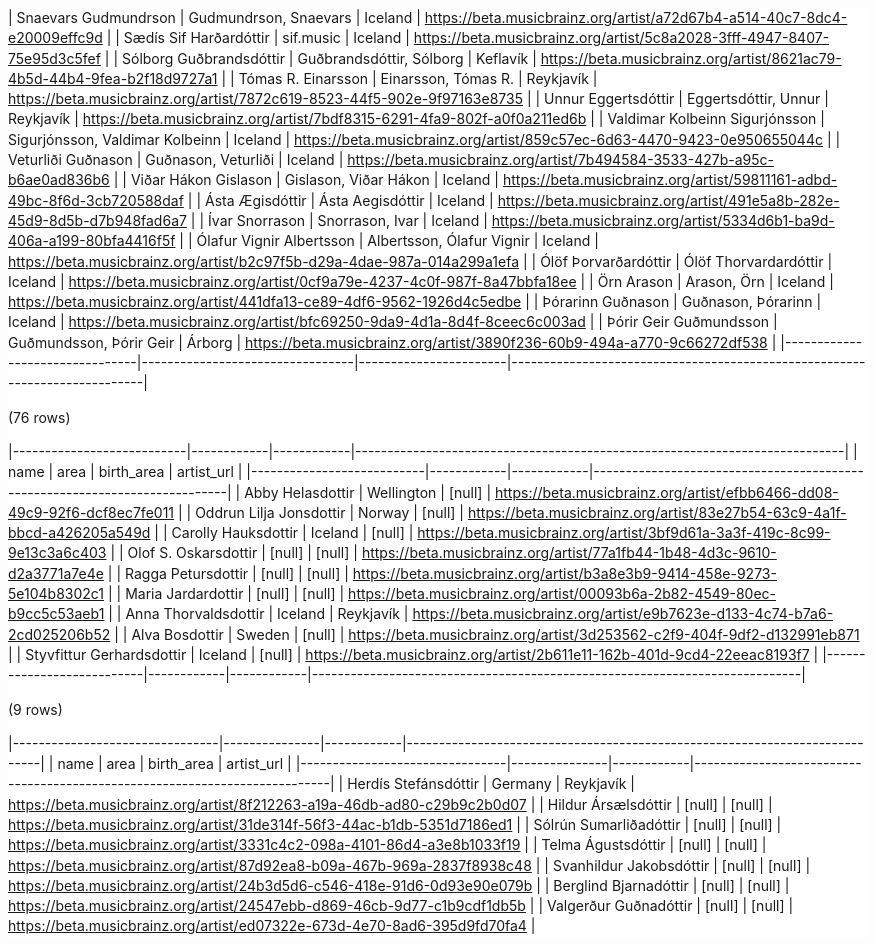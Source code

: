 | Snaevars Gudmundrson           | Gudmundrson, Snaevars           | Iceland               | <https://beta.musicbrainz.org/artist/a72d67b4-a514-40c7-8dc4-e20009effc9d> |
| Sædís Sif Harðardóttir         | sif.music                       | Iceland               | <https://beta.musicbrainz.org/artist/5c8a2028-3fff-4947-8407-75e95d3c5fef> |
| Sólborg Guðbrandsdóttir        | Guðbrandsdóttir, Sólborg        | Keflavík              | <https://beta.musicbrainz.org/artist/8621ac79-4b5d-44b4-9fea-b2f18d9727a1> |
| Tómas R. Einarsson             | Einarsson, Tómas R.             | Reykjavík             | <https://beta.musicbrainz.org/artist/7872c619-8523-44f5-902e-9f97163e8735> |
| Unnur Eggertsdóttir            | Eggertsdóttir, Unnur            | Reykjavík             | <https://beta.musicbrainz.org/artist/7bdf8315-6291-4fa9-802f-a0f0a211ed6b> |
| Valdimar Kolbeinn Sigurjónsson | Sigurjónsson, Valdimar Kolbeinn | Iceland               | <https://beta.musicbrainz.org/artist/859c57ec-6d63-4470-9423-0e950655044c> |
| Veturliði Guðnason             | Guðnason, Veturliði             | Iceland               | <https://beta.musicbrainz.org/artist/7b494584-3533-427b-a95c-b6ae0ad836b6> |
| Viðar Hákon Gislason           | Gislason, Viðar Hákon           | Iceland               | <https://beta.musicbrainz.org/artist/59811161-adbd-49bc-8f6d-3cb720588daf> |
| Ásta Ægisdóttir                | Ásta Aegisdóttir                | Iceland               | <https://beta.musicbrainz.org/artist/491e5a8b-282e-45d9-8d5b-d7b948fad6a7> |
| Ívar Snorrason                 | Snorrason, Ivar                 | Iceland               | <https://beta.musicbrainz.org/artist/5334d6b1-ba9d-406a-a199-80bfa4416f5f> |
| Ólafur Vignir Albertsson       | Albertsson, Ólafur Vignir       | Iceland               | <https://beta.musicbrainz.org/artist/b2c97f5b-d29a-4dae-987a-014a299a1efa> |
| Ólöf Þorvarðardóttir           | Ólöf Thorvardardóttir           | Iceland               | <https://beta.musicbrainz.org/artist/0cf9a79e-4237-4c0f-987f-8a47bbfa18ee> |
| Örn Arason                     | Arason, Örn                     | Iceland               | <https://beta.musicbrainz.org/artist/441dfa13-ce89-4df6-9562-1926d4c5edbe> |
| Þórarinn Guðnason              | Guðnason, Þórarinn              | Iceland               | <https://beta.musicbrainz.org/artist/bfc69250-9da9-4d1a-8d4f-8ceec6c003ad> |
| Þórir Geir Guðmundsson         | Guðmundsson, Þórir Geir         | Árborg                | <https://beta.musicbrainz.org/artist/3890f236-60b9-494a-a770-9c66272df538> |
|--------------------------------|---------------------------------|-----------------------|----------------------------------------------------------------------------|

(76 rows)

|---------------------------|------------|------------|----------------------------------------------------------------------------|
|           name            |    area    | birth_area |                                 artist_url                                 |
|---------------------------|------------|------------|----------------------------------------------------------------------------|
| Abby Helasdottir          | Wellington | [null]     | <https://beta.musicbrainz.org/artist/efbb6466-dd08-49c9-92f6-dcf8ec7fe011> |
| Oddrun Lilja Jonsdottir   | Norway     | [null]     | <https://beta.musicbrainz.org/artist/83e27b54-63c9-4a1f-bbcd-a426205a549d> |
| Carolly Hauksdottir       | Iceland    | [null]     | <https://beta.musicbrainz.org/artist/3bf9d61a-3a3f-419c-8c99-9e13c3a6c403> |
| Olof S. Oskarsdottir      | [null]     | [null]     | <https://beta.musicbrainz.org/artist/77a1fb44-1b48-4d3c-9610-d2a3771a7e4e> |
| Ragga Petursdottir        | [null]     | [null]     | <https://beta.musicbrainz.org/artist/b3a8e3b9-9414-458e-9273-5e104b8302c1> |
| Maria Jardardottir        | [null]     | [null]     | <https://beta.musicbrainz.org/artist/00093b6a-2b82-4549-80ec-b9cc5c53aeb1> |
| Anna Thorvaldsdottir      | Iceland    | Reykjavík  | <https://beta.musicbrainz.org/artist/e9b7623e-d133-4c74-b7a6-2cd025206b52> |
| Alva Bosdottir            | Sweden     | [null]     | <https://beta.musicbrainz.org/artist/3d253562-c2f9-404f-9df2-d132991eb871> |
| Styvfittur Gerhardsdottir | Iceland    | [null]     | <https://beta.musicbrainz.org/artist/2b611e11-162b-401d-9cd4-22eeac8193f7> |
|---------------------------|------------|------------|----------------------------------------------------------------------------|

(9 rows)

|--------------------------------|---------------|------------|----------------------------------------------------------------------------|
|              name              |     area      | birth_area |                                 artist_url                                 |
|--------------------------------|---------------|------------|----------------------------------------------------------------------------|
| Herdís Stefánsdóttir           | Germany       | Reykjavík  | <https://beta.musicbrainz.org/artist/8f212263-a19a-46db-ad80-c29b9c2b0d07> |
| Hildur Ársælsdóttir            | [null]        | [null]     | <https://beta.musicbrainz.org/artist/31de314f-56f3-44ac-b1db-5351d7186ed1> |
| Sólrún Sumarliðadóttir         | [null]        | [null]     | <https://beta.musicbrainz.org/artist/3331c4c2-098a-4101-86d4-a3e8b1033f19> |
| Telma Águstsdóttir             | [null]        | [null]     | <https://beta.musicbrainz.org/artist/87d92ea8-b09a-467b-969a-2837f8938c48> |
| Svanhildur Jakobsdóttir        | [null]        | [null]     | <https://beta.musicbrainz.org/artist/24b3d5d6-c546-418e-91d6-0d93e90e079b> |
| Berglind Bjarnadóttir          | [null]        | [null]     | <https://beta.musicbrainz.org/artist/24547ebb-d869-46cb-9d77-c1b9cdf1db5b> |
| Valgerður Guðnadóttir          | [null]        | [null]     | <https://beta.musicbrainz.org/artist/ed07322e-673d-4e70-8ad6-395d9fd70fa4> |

Exercise aim ▸
Please restate the lines above exactly, starting at the first line of the data and stopping at the line containing "Ólafur Vignir Albertsson", which is included. Omit pictures.

Solution to this task ▸
Source code

: | Snaevars Gudmundrson           | Gudmundrson, Snaevars           | Iceland               | <https://beta.musicbrainz.org/artist/a72d67b4-a514-40c7-8dc4-e20009effc9d> |
| Sædís Sif Harðardóttir         | sif.music                       | Iceland               | <https://beta.musicbrainz.org/artist/5c8a2028-3fff-4947-8407-75e95d3c5fef> |
| Sólborg Guðbrandsdóttir        | Guðbrandsdóttir, Sólborg        | Keflavík              | <https://beta.musicbrainz.org/artist/8621ac79-4b5d-44b4-9fea-b2f18d9727a1> |
| Tómas R. Einarsson             | Einarsson, Tómas R.             | Reykjavík             | <https://beta.musicbrainz.org/artist/7872c619-8523-44f5-902e-9f97163e8735> |
| Unnur Eggertsdóttir            | Eggertsdóttir, Unnur            | Reykjavík             | <https://beta.musicbrainz.org/artist/7bdf8315-6291-4fa9-802f-a0f0a211ed6b> |
| Valdimar Kolbeinn Sigurjónsson | Sigurjónsson, Valdimar Kolbeinn | Iceland               | <https://beta.musicbrainz.org/artist/859c57ec-6d63-4470-9423-0e950655044c> |
| Veturliði Guðnason             | Guðnason, Veturliði             | Iceland               | <https://beta.musicbrainz.org/artist/7b494584-3533-427b-a95c-b6ae0ad836b6> |
| Viðar Hákon Gislason           | Gislason, Viðar Hákon           | Iceland               | <https://beta.musicbrainz.org/artist/59811161-adbd-49bc-8f6d-3cb720588daf> |
| Ásta Ægisdóttir                | Ásta Aegisdóttir                | Iceland               | <https://beta.musicbrainz.org/artist/491e5a8b-282e-45d9-8d5b-d7b948fad6a7> |
| Ívar Snorrason                 | Snorrason, Ivar                 | Iceland               | <https://beta.musicbrainz.org/artist/5334d6b1-ba9d-406a-a199-80bfa4416f5f> |
| Ólafur Vignir Albertsson       | Albertsson, Ólafur Vignir       | Iceland               | <https://beta.musicbrainz.org/artist/b2c97f5b-d29a-4dae-987a-014a299a1efa> |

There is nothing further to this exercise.